The acquisition will increase CNOOC's oil production by about 20 percent, which was between 341 million and 343 million barrels oil equivalent in 2012, and reserves by 30 percent, said CEO Li.
"The move certainly helps CNOOC become more geographically diversified," said John Licata, founder and chief energy strategist at New York-based Blue Phoenix Inc, an independent energy-research company.
"But now that the company gains a footprint in new areas, management needs to explore how best to build upon existing relationships to further enhance and foster even more business opportunities in these regions."
"CNOOC has the opportunity to roll up its sleeves and maximize Nexen's ability to break down heavy oil through technological advancement," he said.
"CNOOC needs to beef up exposure to clean fuels, especially since coal is still rather dominant in China, so while the Nexen deal makes sense, the company needs to not make the same mistakes as the US and become too focused on one or two energy sources."

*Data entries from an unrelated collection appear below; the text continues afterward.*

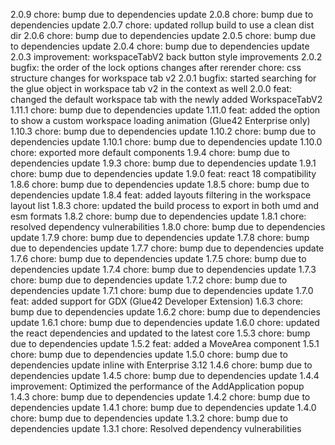 2.0.9
chore: bump due to dependencies update
2.0.8
chore: bump due to dependencies update
2.0.7
chore: updated rollup build to use a clean dist dir
2.0.6
chore: bump due to dependencies update
2.0.5
chore: bump due to dependencies update
2.0.4
chore: bump due to dependencies update
2.0.3
improvement: workspaceTabV2 back button style improvements
2.0.2
bugfix: the order of the lock options changes after rerender 
chore: css structure changes for workspace tab v2
2.0.1
bugfix: started searching for the glue object in workspace tab v2 in the context as well
2.0.0
feat: changed the default workspace tab with the newly added WorkspaceTabV2
1.11.1
chore: bump due to dependencies update
1.11.0
feat: added the option to show a custom workspace loading animation (Glue42 Enterprise only)
1.10.3
chore: bump due to dependencies update
1.10.2
chore: bump due to dependencies update
1.10.1
chore: bump due to dependencies update
1.10.0
chore: exported more default components
1.9.4
chore: bump due to dependencies update
1.9.3
chore: bump due to dependencies update
1.9.1
chore: bump due to dependencies update
1.9.0
feat: react 18 compatibility
1.8.6
chore: bump due to dependencies update
1.8.5
chore: bump due to dependencies update
1.8.4
feat: added layouts filtering in the workspace layout list
1.8.3
chore: updated the build process to export in both umd and esm formats
1.8.2
chore: bump due to dependencies update
1.8.1
chore: resolved dependency vulnerabilities
1.8.0
chore: bump due to dependencies update
1.7.9
chore: bump due to dependencies update
1.7.8
chore: bump due to dependencies update
1.7.7
chore: bump due to dependencies update
1.7.6
chore: bump due to dependencies update
1.7.5
chore: bump due to dependencies update
1.7.4
chore: bump due to dependencies update
1.7.3
chore: bump due to dependencies update
1.7.2
chore: bump due to dependencies update
1.7.1
chore: bump due to dependencies update
1.7.0
feat: added support for GDX (Glue42 Developer Extension)
1.6.3
chore: bump due to dependencies update
1.6.2
chore: bump due to dependencies update
1.6.1
chore: bump due to dependencies update
1.6.0
chore: updated the react dependencies and updated to the latest core
1.5.3
chore: bump due to dependencies update
1.5.2
feat: added a MoveArea component
1.5.1
chore: bump due to dependencies update
1.5.0
chore: bump due to dependencies update inline with Enterprise 3.12
1.4.6
chore: bump due to dependencies update
1.4.5
chore: bump due to dependencies update
1.4.4
improvement: Optimized the performance of the AddApplication popup
1.4.3
chore: bump due to dependencies update
1.4.2
chore: bump due to dependencies update
1.4.1
chore: bump due to dependencies update
1.4.0
chore: bump due to dependencies update
1.3.2
chore: bump due to dependencies update
1.3.1
chore: Resolved dependency vulnerabilities
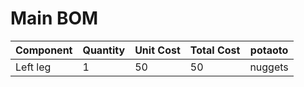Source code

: # Main BOM

| Component | Quantity | Unit Cost | Total Cost | potaoto |
| --- | --- | --- | --- | --- |
| Left leg | 1 | 50 | 50 | nuggets |

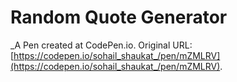 # Random Quote Generator
 _A Pen created at CodePen.io. Original URL: [https://codepen.io/sohail_shaukat_/pen/mZMLRV](https://codepen.io/sohail_shaukat_/pen/mZMLRV).

 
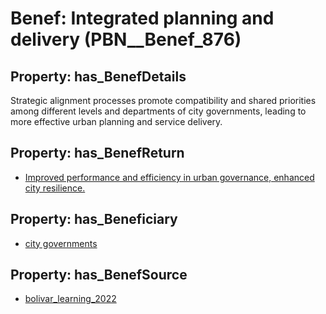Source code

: # Benef: __Integrated planning and delivery__ (PBN__Benef_876)

## Property: has_BenefDetails

Strategic alignment processes promote compatibility and shared priorities among different levels and departments of city governments, leading to more effective urban planning and service delivery.

## Property: has_BenefReturn

* [Improved performance and efficiency in urban governance, enhanced city resilience.](../BenefReturn/PBN__BenefReturn_957)

## Property: has_Beneficiary

* [city governments](../Stakeholder/PBN__Stakeholder_354)

## Property: has_BenefSource

* [bolivar_learning_2022](../Article/PBN__Article_177)

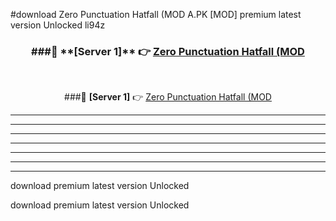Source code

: #download Zero Punctuation Hatfall (MOD A.PK [MOD] premium latest version Unlocked li94z 



<div align="center">
<h3>###🔹 **[Server 1]** 👉 <a href="https://download1apk.web.app/">Zero Punctuation Hatfall (MOD</a></h3><br>


###🔹 **[Server 1]** 👉 <a href="https://download1apk.web.app/">Zero Punctuation Hatfall (MOD</a></h3>
</div>



----------------------------------------------------------

----------------------------------------------------------

----------------------------------------------------------

----------------------------------------------------------

----------------------------------------------------------

----------------------------------------------------------

----------------------------------------------------------

download premium latest version Unlocked

download premium latest version Unlocked
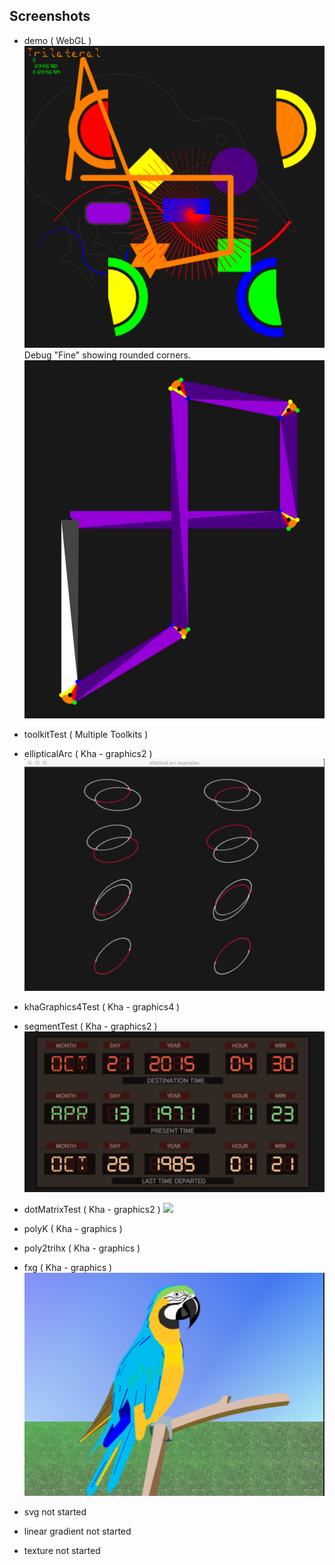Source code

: ## Screenshots
* demo ( WebGL )
    ![](screenshots/sevenSegRoundedBorder.png)
        Debug "Fine" showing rounded corners.
        ![](screenshots/linesTriangleCorners2.png)
* toolkitTest ( Multiple Toolkits )
        
* ellipticalArc ( Kha - graphics2 )
        ![](screenshots/ellipticalArcExamples.png)
* khaGraphics4Test ( Kha - graphics4 )      
        
* segmentTest ( Kha - graphics2 )           
        ![](screenshots/back2future.png)
* dotMatrixTest ( Kha - graphics2 )
        ![](screenshots/RoundedPortrain.png)
* polyK ( Kha - graphics )                  
    
* poly2trihx ( Kha - graphics )
    
* fxg ( Kha - graphics )                    
        ![](screenshots/parrot.png)
* svg                                       not started
* linear gradient                           not started
* texture                                   not started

The largest overseas acquisition by a Chinese company was first announced in July. Canadian regulators approved it in December.
In February, the Committee on Foreign Investment in the United States (CFIUS), which reviews sensitive deals by foreign investors in the country, signed off on the deal's part involving Nexen's assets in the Gulf of Mexico.
"The one-year acquisition process was filled with hardships," CNOOC Chairman Wang recently told the Shanghai Securities News.